G. Governance: To ensure equitable AI benefits globally, we must address governance gaps, public trust issues, and ethics. Unregulated AI risks widening social and economic disparities. We must bolster local government-led regulations for swift, standardized validation of AI tech in health systems, which is the focus of HealthAI’s strategy. In addition, the “go fast, break it” start-up mentality of tech must be curbed by the ethical expectations of healthcare; lives are in the balance. Policymaking also needs to “keep up” with foresight on where things are heading in five years and start creating policy now to address; misinformation and disinformation are already rampant and wreaking havoc on public health. Lastly, we need to prioritize what will have the most significant near-term impact on the greatest number of human lives and use AI for resource optimization first, recommended Brittany Hume Charm of Pendulum and cited by others.
At the OSTP listening session and roundtable, there was substantial alignment and echoes of our members’ priorities on many of the risks and opportunities before us at this pivotal moment. Here’s their official read-out.
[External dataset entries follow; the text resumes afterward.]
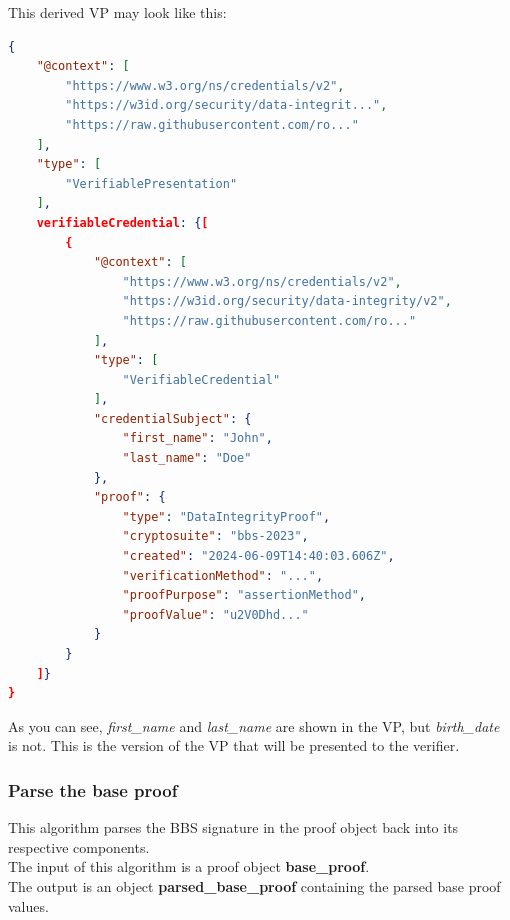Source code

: \documentclass[
	a4paper               %
	,BCOR=0mm            %
	,bibliography=totoc   %
	,listof=totoc         %
	,monolingual
	,twoside=false
]{bfhthesis}              %
\begin{document}
\newpage
This derived VP may look like this:
\begin{lstlisting}[language=json,firstnumber=1,caption={Derived VP},captionpos=b]
{
	"@context": [
		"https://www.w3.org/ns/credentials/v2",
		"https://w3id.org/security/data-integrit...",
		"https://raw.githubusercontent.com/ro..."
	],
	"type": [
		"VerifiablePresentation"
	],
	verifiableCredential: {[
		{
			"@context": [
				"https://www.w3.org/ns/credentials/v2",
				"https://w3id.org/security/data-integrity/v2",
				"https://raw.githubusercontent.com/ro..."
			],
			"type": [
				"VerifiableCredential"
			],
			"credentialSubject": {
				"first_name": "John",
				"last_name": "Doe"
			},
			"proof": {
				"type": "DataIntegrityProof",
				"cryptosuite": "bbs-2023",
				"created": "2024-06-09T14:40:03.606Z",
				"verificationMethod": "...",
				"proofPurpose": "assertionMethod",
				"proofValue": "u2V0Dhd..."
			}
		}
	]}
}
\end{lstlisting}

As you can see, \textit{first\_name} and \textit{last\_name} are shown in the VP, but \textit{birth\_date} is not.
This is the version of the VP that will be presented to the verifier.

\subsubsection{Parse the base proof}
\label{subsub:parsebaseproof}
This algorithm parses the BBS signature in the proof object back into its respective components.\\

The input of this algorithm is a proof object \textbf{base\_proof}.\\

The output is an object \textbf{parsed\_base\_proof} containing the parsed base proof values.\\
\end{document}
I’m grateful for the input and exceptional expertise in the Bay Area Global Health Alliance’s network. More than a third of members are focused on digital health technology. Special thanks go to the WHO Digital Health and Innovation team, UC Berkeley Haas School of Business, AIfluence, Abt Associates, Accenture ADP, Baraka Impact Finance, Cepheid, Gilead, Google, I-DAIR, Mastercard, Merck for Mothers, McKinsey, Patrick J. McGovern Foundation, Nivi, PATH, Pendulum, Reach Digital Health, Roche Diagnostics, Stanford Biodesign, Upswell, and YLabs. And thanks to OpenAI’s ChatGPT for helping summarize my 30+ pages of notes.